▸ What to produce:
Go through the data underneath and copy every line exactly.
========================================
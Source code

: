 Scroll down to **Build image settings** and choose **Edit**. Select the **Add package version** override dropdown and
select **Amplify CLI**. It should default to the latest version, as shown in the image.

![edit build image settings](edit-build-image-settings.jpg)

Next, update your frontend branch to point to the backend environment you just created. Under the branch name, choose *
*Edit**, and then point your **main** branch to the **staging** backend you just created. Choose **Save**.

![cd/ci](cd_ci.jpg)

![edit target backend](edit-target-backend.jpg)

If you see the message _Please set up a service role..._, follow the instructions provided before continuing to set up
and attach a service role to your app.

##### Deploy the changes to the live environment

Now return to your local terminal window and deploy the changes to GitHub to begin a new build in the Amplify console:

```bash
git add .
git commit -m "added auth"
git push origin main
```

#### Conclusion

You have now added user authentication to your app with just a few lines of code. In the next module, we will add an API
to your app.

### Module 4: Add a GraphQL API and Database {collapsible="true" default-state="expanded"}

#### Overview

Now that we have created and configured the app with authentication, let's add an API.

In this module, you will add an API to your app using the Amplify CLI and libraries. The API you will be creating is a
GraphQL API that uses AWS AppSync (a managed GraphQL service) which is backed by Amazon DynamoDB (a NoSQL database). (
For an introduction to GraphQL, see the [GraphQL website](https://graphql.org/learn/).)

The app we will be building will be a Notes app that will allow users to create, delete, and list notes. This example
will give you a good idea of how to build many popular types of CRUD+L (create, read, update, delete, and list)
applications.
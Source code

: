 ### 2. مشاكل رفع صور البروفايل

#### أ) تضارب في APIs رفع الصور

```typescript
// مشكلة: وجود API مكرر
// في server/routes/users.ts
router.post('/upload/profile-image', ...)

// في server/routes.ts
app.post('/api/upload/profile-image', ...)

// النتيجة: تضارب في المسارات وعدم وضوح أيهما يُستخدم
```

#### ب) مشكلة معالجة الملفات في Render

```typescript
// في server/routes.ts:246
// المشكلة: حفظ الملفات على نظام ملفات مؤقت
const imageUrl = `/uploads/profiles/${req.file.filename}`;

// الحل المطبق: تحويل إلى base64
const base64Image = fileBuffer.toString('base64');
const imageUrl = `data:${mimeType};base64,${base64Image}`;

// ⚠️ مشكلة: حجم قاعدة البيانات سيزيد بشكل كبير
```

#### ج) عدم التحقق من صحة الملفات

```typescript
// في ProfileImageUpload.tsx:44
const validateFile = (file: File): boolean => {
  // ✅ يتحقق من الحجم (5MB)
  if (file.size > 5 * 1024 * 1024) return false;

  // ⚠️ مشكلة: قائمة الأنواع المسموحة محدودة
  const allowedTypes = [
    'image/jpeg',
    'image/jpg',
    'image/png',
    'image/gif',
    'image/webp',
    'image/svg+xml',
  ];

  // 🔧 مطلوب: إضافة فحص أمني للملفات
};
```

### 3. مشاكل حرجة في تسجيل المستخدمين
========================================
▸ Task result:
Source code

: Scroll down to **Build image settings** and choose **Edit**. Select the **Add package version** override dropdown and
select **Amplify CLI**. It should default to the latest version, as shown in the image.

![edit build image settings](edit-build-image-settings.jpg)

Next, update your frontend branch to point to the backend environment you just created. Under the branch name, choose *
*Edit**, and then point your **main** branch to the **staging** backend you just created. Choose **Save**.

![cd/ci](cd_ci.jpg)

![edit target backend](edit-target-backend.jpg)

If you see the message _Please set up a service role..._, follow the instructions provided before continuing to set up
and attach a service role to your app.

##### Deploy the changes to the live environment

Now return to your local terminal window and deploy the changes to GitHub to begin a new build in the Amplify console:

```bash
git add .
git commit -m "added auth"
git push origin main
```

#### Conclusion

You have now added user authentication to your app with just a few lines of code. In the next module, we will add an API
to your app.

### Module 4: Add a GraphQL API and Database {collapsible="true" default-state="expanded"}

#### Overview

Now that we have created and configured the app with authentication, let's add an API.

In this module, you will add an API to your app using the Amplify CLI and libraries. The API you will be creating is a
GraphQL API that uses AWS AppSync (a managed GraphQL service) which is backed by Amazon DynamoDB (a NoSQL database). (
For an introduction to GraphQL, see the [GraphQL website](https://graphql.org/learn/).)

The app we will be building will be a Notes app that will allow users to create, delete, and list notes. This example
will give you a good idea of how to build many popular types of CRUD+L (create, read, update, delete, and list)
applications.
Source code

: ### 2. مشاكل رفع صور البروفايل

#### أ) تضارب في APIs رفع الصور

```typescript
// مشكلة: وجود API مكرر
// في server/routes/users.ts
router.post('/upload/profile-image', ...)

// في server/routes.ts
app.post('/api/upload/profile-image', ...)

// النتيجة: تضارب في المسارات وعدم وضوح أيهما يُستخدم
```

#### ب) مشكلة معالجة الملفات في Render

```typescript
// في server/routes.ts:246
// المشكلة: حفظ الملفات على نظام ملفات مؤقت
const imageUrl = `/uploads/profiles/${req.file.filename}`;

// الحل المطبق: تحويل إلى base64
const base64Image = fileBuffer.toString('base64');
const imageUrl = `data:${mimeType};base64,${base64Image}`;

// ⚠️ مشكلة: حجم قاعدة البيانات سيزيد بشكل كبير
```

#### ج) عدم التحقق من صحة الملفات

```typescript
// في ProfileImageUpload.tsx:44
const validateFile = (file: File): boolean => {
  // ✅ يتحقق من الحجم (5MB)
  if (file.size > 5 * 1024 * 1024) return false;

  // ⚠️ مشكلة: قائمة الأنواع المسموحة محدودة
  const allowedTypes = [
    'image/jpeg',
    'image/jpg',
    'image/png',
    'image/gif',
    'image/webp',
    'image/svg+xml',
  ];

  // 🔧 مطلوب: إضافة فحص أمني للملفات
};
```

### 3. مشاكل حرجة في تسجيل المستخدمين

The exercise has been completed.